Particularly coming off of Green Lantern #68, this issue definitely feels like I missed something!

…Which, of course…I did! But we’ll get back to that shortly!

The issue opens on Green Lantern–Kyle–returning home quite battered and beaten. He finds Donna Troy–Darkstar–waiting, and she quickly helps him to a couch and begins to tend to his wounds, as he recounts the story of how he wound up in this condition: namely, some big guy named Neron. When tempting Kyle didn’t work, Neron beat the hero within an inch of his life. After some friendly banter, the two prepare to head out to gather other heroes to face Neron. Meanwhile, a couple of police officers notice a light coming from an alley…upon investigation, they find Purgatory (the guy Neron bargained with in #68 and granted power beyond the human’s control, in exchange for destroying Green Lantern). As Purgatory has (thus far) failed to destroy Green Lantern, Neron shows up to threaten his pawn if he doesn’t get results soon. Before Kyle and Donna can leave, Purgatory bursts in, and Kyle engages him in fighting, saying he can hold him off while Donna gets the rest of the building’s residents out to safety. So while Kyle fights, Donna gets all of Kyle’s neighbors out safely. Kyle and Purgatory BOTH regret the attempted help that set things on this path, but Kyle realizes maybe he can win the fight by giving MORE of his GL energy…which first seems to overload Purgatory and revert him to normal…but then he disappears in a green flame, as Neron apparently has claimed him for again failing his end of their bargain. After confirming everyone’s safe and seeming to ignore Donna in the presence of his attractive, toweled neighbor, Kyle flies off to the Justice League satellite to let them know about Neron (though they already know).

As of this typing, I’ve not yet actually read the main Underworld Unleashed mini itself, as I wanted to approach the tie-in issues strictly as tie-ins, intentionally withOUT the context of the main series. How do they read if one is just reading the regular ongoing series without buying into some event mini-series?

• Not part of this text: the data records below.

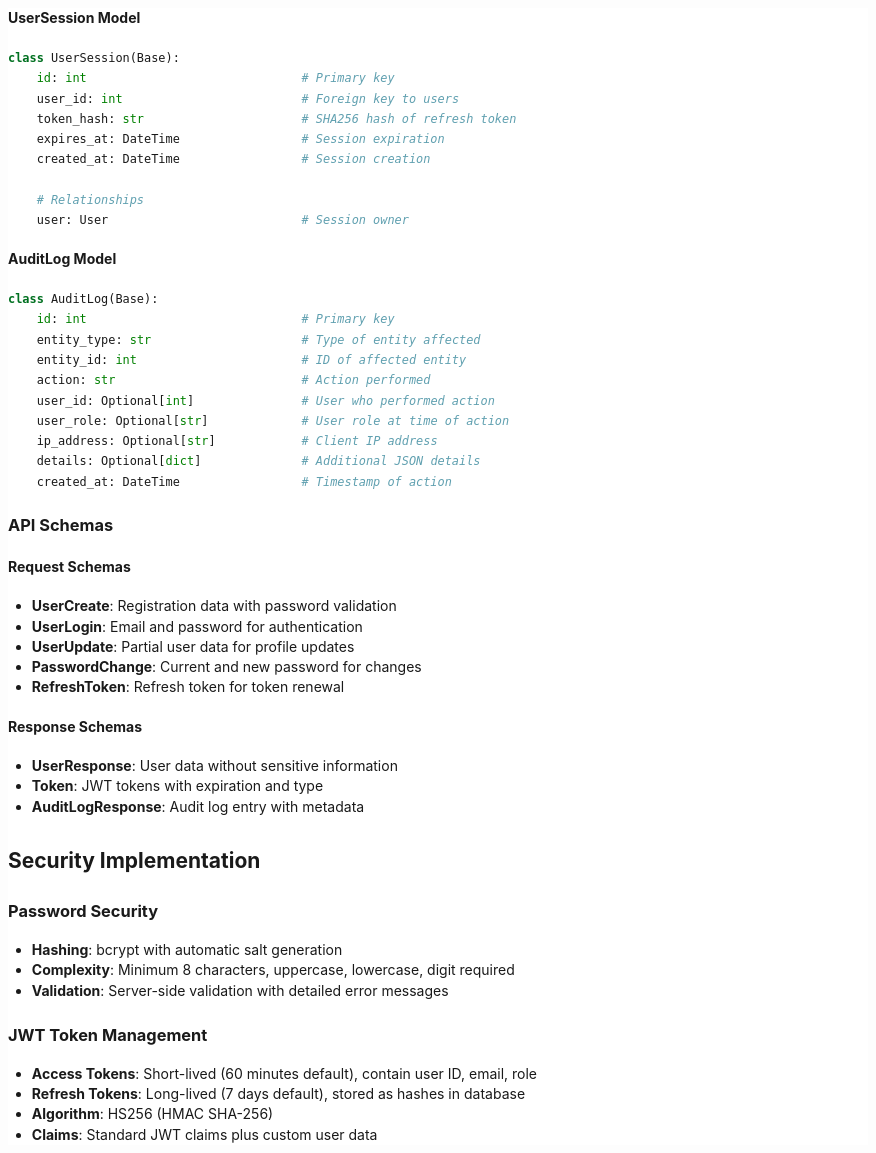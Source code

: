 #### UserSession Model
```python
class UserSession(Base):
    id: int                              # Primary key
    user_id: int                         # Foreign key to users
    token_hash: str                      # SHA256 hash of refresh token
    expires_at: DateTime                 # Session expiration
    created_at: DateTime                 # Session creation
    
    # Relationships
    user: User                           # Session owner
```

#### AuditLog Model
```python
class AuditLog(Base):
    id: int                              # Primary key
    entity_type: str                     # Type of entity affected
    entity_id: int                       # ID of affected entity
    action: str                          # Action performed
    user_id: Optional[int]               # User who performed action
    user_role: Optional[str]             # User role at time of action
    ip_address: Optional[str]            # Client IP address
    details: Optional[dict]              # Additional JSON details
    created_at: DateTime                 # Timestamp of action
```

### API Schemas

#### Request Schemas
- **UserCreate**: Registration data with password validation
- **UserLogin**: Email and password for authentication
- **UserUpdate**: Partial user data for profile updates
- **PasswordChange**: Current and new password for changes
- **RefreshToken**: Refresh token for token renewal

#### Response Schemas
- **UserResponse**: User data without sensitive information
- **Token**: JWT tokens with expiration and type
- **AuditLogResponse**: Audit log entry with metadata

## Security Implementation

### Password Security
- **Hashing**: bcrypt with automatic salt generation
- **Complexity**: Minimum 8 characters, uppercase, lowercase, digit required
- **Validation**: Server-side validation with detailed error messages

### JWT Token Management
- **Access Tokens**: Short-lived (60 minutes default), contain user ID, email, role
- **Refresh Tokens**: Long-lived (7 days default), stored as hashes in database
- **Algorithm**: HS256 (HMAC SHA-256)
- **Claims**: Standard JWT claims plus custom user data
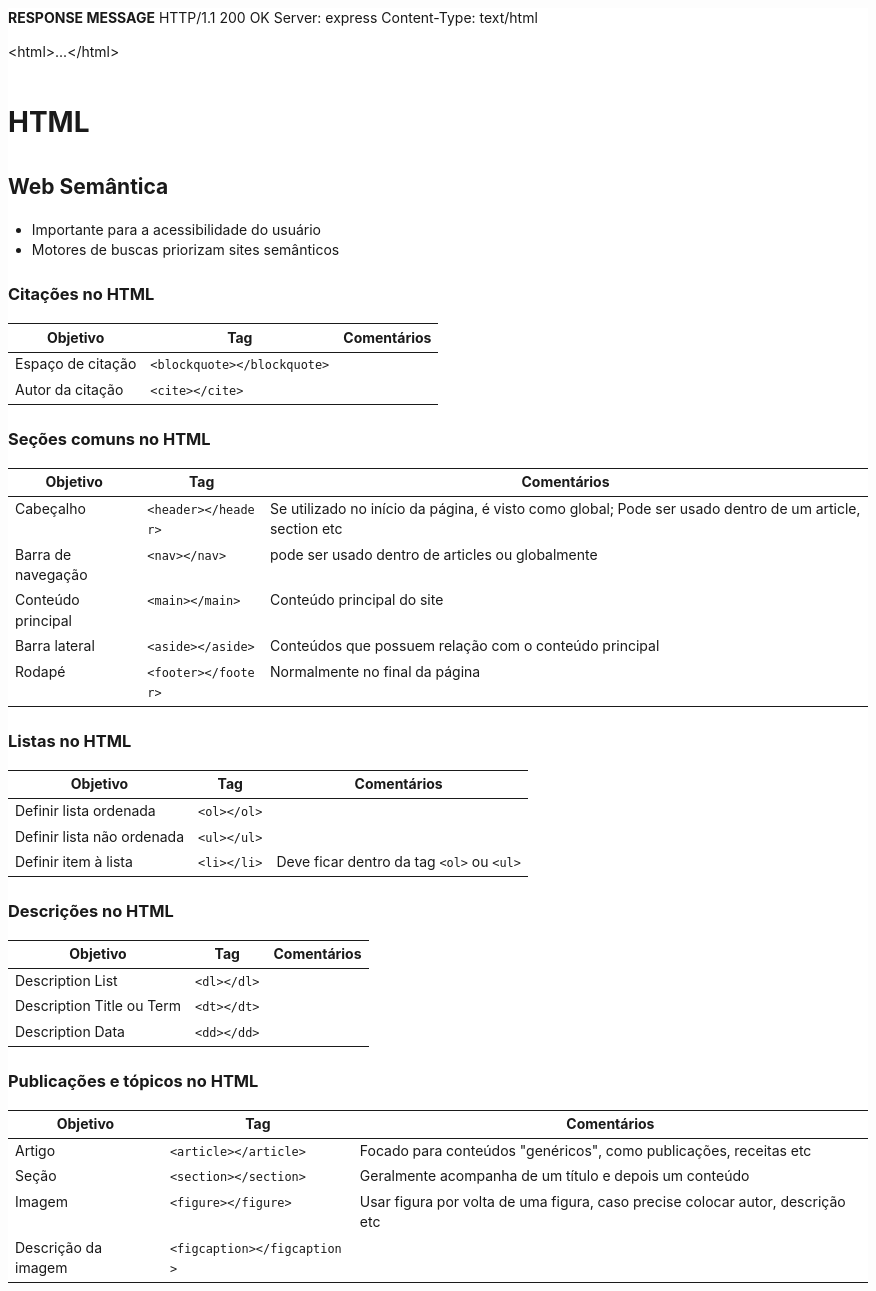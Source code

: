 **RESPONSE MESSAGE**
HTTP/1.1 200 OK
Server: express
Content-Type: text/html

\<html>...\</html>

# HTML
## Web Semântica

- Importante para a acessibilidade do usuário
- Motores de buscas priorizam sites semânticos

### Citações no HTML

Objetivo | Tag | Comentários
-|-|-
Espaço de citação | `<blockquote></blockquote>` |
Autor da citação | `<cite></cite>`

### Seções comuns no HTML

Objetivo | Tag | Comentários
-|-|-
Cabeçalho|`<header></header>`|Se utilizado no início da página, é visto como global; Pode ser usado dentro de um article, section etc
Barra de navegação|`<nav></nav>`| pode ser usado dentro de articles ou globalmente
Conteúdo principal|`<main></main>`|Conteúdo principal do site
Barra lateral|`<aside></aside>`| Conteúdos que possuem relação com o conteúdo principal
Rodapé|`<footer></footer>`|Normalmente no final da página

### Listas no HTML

Objetivo | Tag | Comentários
-|-|-
Definir lista ordenada|`<ol></ol>`|
Definir lista não ordenada|`<ul></ul>`|
Definir item à lista|`<li></li>`|Deve ficar dentro da tag `<ol>` ou `<ul>`

### Descrições no HTML

Objetivo | Tag | Comentários
-|-|-
Description List|`<dl></dl>`|
Description Title ou Term|`<dt></dt>`|
Description Data|`<dd></dd>`|

### Publicações e tópicos no HTML

Objetivo | Tag | Comentários
-|-|-
Artigo|`<article></article>`|Focado para conteúdos "genéricos", como publicações, receitas etc
Seção|`<section></section>`|Geralmente acompanha de um título e depois um conteúdo
Imagem|`<figure></figure>`|Usar figura por volta de uma figura, caso precise colocar autor, descrição etc
Descrição da imagem|`<figcaption></figcaption>`
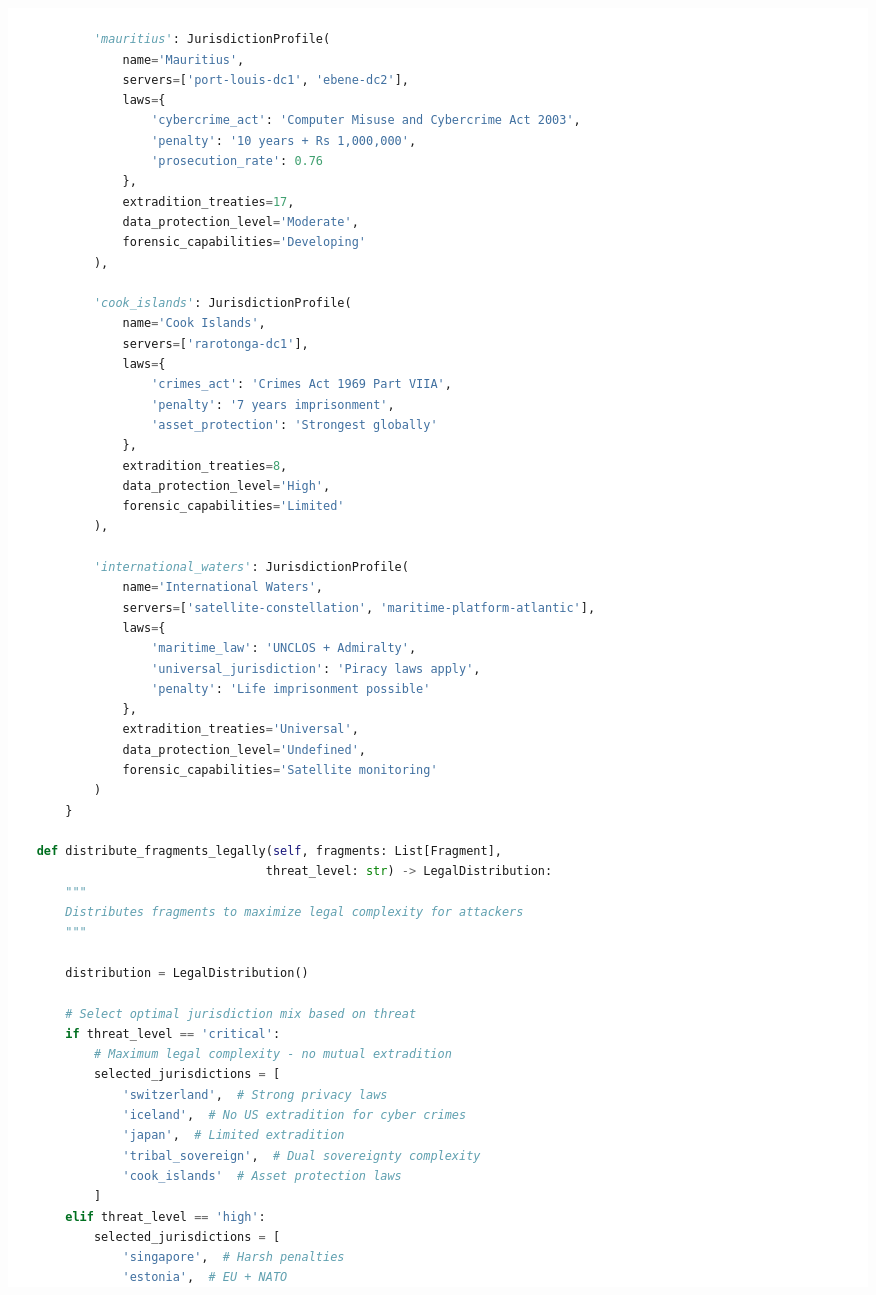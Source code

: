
 ```python
            
            'mauritius': JurisdictionProfile(
                name='Mauritius',
                servers=['port-louis-dc1', 'ebene-dc2'],
                laws={
                    'cybercrime_act': 'Computer Misuse and Cybercrime Act 2003',
                    'penalty': '10 years + Rs 1,000,000',
                    'prosecution_rate': 0.76
                },
                extradition_treaties=17,
                data_protection_level='Moderate',
                forensic_capabilities='Developing'
            ),
            
            'cook_islands': JurisdictionProfile(
                name='Cook Islands',
                servers=['rarotonga-dc1'],
                laws={
                    'crimes_act': 'Crimes Act 1969 Part VIIA',
                    'penalty': '7 years imprisonment',
                    'asset_protection': 'Strongest globally'
                },
                extradition_treaties=8,
                data_protection_level='High',
                forensic_capabilities='Limited'
            ),
            
            'international_waters': JurisdictionProfile(
                name='International Waters',
                servers=['satellite-constellation', 'maritime-platform-atlantic'],
                laws={
                    'maritime_law': 'UNCLOS + Admiralty',
                    'universal_jurisdiction': 'Piracy laws apply',
                    'penalty': 'Life imprisonment possible'
                },
                extradition_treaties='Universal',
                data_protection_level='Undefined',
                forensic_capabilities='Satellite monitoring'
            )
        }
    
    def distribute_fragments_legally(self, fragments: List[Fragment], 
                                    threat_level: str) -> LegalDistribution:
        """
        Distributes fragments to maximize legal complexity for attackers
        """
        
        distribution = LegalDistribution()
        
        # Select optimal jurisdiction mix based on threat
        if threat_level == 'critical':
            # Maximum legal complexity - no mutual extradition
            selected_jurisdictions = [
                'switzerland',  # Strong privacy laws
                'iceland',  # No US extradition for cyber crimes
                'japan',  # Limited extradition
                'tribal_sovereign',  # Dual sovereignty complexity
                'cook_islands'  # Asset protection laws
            ]
        elif threat_level == 'high':
            selected_jurisdictions = [
                'singapore',  # Harsh penalties
                'estonia',  # EU + NATO
```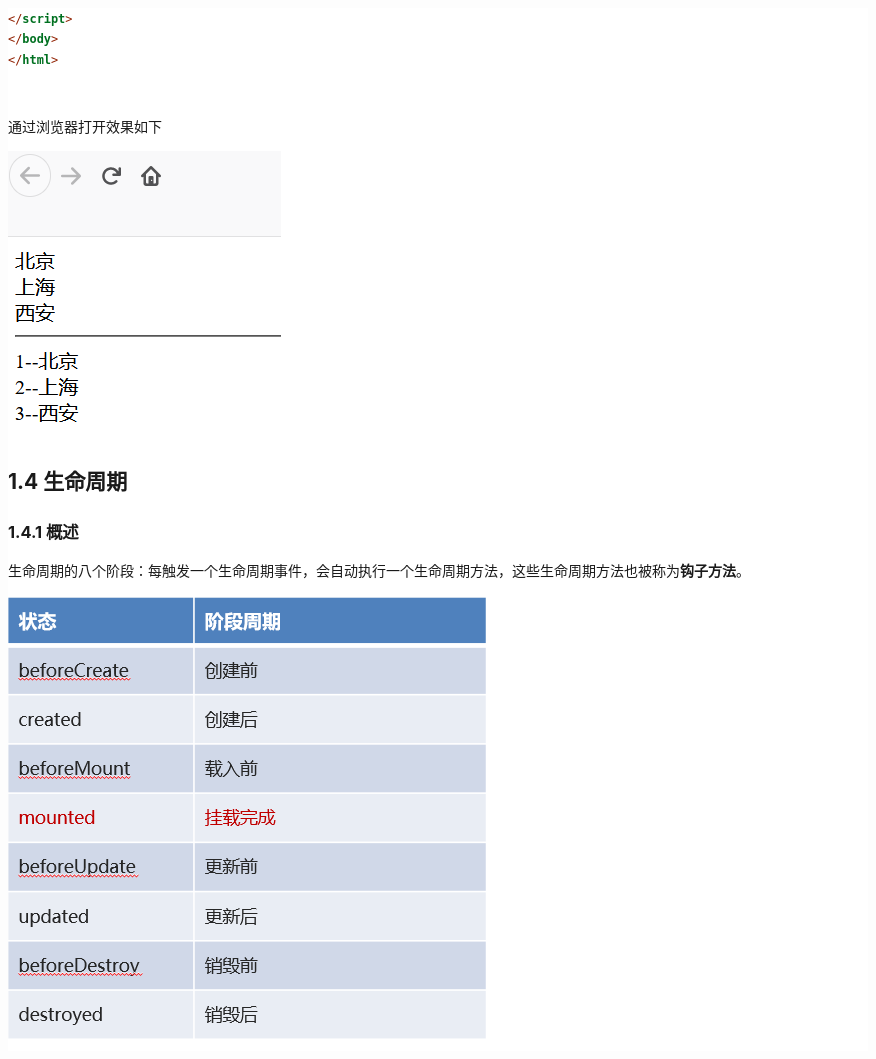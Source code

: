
 ```html
</script>
</body>
</html>
```

![点击并拖拽以移动](data:image/gif;base64,R0lGODlhAQABAPABAP///wAAACH5BAEKAAAALAAAAAABAAEAAAICRAEAOw==)

通过浏览器打开效果如下

![img](JavaWeb基础9——VUE，Element&整合Javaweb的商品管理系统.assets/7376148665f043538c1300094f0454a0.png)![点击并拖拽以移动](data:image/gif;base64,R0lGODlhAQABAPABAP///wAAACH5BAEKAAAALAAAAAABAAEAAAICRAEAOw==)





## 1.4 生命周期

### 1.4.1 概述 

生命周期的八个阶段：每触发一个生命周期事件，会自动执行一个生命周期方法，这些生命周期方法也被称为**钩子方法**。

![img](JavaWeb基础9——VUE，Element&整合Javaweb的商品管理系统.assets/abe0c65d83504b07bd34360500c41ad3.png)![点击并拖拽以移动](data:image/gif;base64,R0lGODlhAQABAPABAP///wAAACH5BAEKAAAALAAAAAABAAEAAAICRAEAOw==)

From one issue to the next, this feels a bit choppy, and definitely that I missed something. And editor’s notes direct me as a reader to the Underworld Unleashed mini-series, which I feel I can "assume" picks Kyle up from #68 of his series, advances things, and then he stumbles off to come back into his own series here in #69. As a comics reader and understanding that sort of flow, it makes sense logically, though does leave me wondering at Donna not being part of things. The fact that Neron makes an appearance here, "re-igniting" Purgatory into action, combined with Kyle relating to Donna what he’d faced makes this feel much more like an actual TIE-IN to the event, worthy and justified in carrying the event logo on the cover…where the previous issue (especially by comparison) would seem to have been served better not as a tie-in itself but as a reflection of what actual continuity in a shared universe looks like, where events from something big going on in one part of the comics universe can ripple outward and impact other characters and their stories without having those stories themselves actually moving the event’s story forward.

The story for this issue works well for me, and really is another strong issue in and of itself. Though I feel I’ve missed stuff, I would consciously expect that of pretty much any single-issue comic I’d read in isolation, as it’s not the only comic to exist. We get to see forward development of Kyle here as he’s continued to learn about his powers, what he can and can’t do, the nature of willpower, and self-recognizes the impact things have had on him as he’s now TWICE had to resist the temptation to have Alex artificially brought back (and it feels odd that a simple image of a closed refrigerator conveys so much!). We have a quasi-complete "episode" in this issue, with Purgatory bursting onto the scene…that gets us to "the fight" or main conflict, while Donna "meets" the neighbors (which gives readers a bit of a sense of others immediately, directly impacted by threats on Kyle and his own apartment). Fight/defeat Purgatory, save all the neighbors: a two-pronged conflict/goal of the issue, with both technically accomplished in this issue. That those are contained within sequences showing this to be a chapter in something larger serves that side of things well, keeping the ongoing narrative of this title moving as well as keeping Kyle moving through the crossover and likely at least prodding readers to look to other issues for additional story on top of this title. I like it, myself…but the structure and approach won’t be for everyone.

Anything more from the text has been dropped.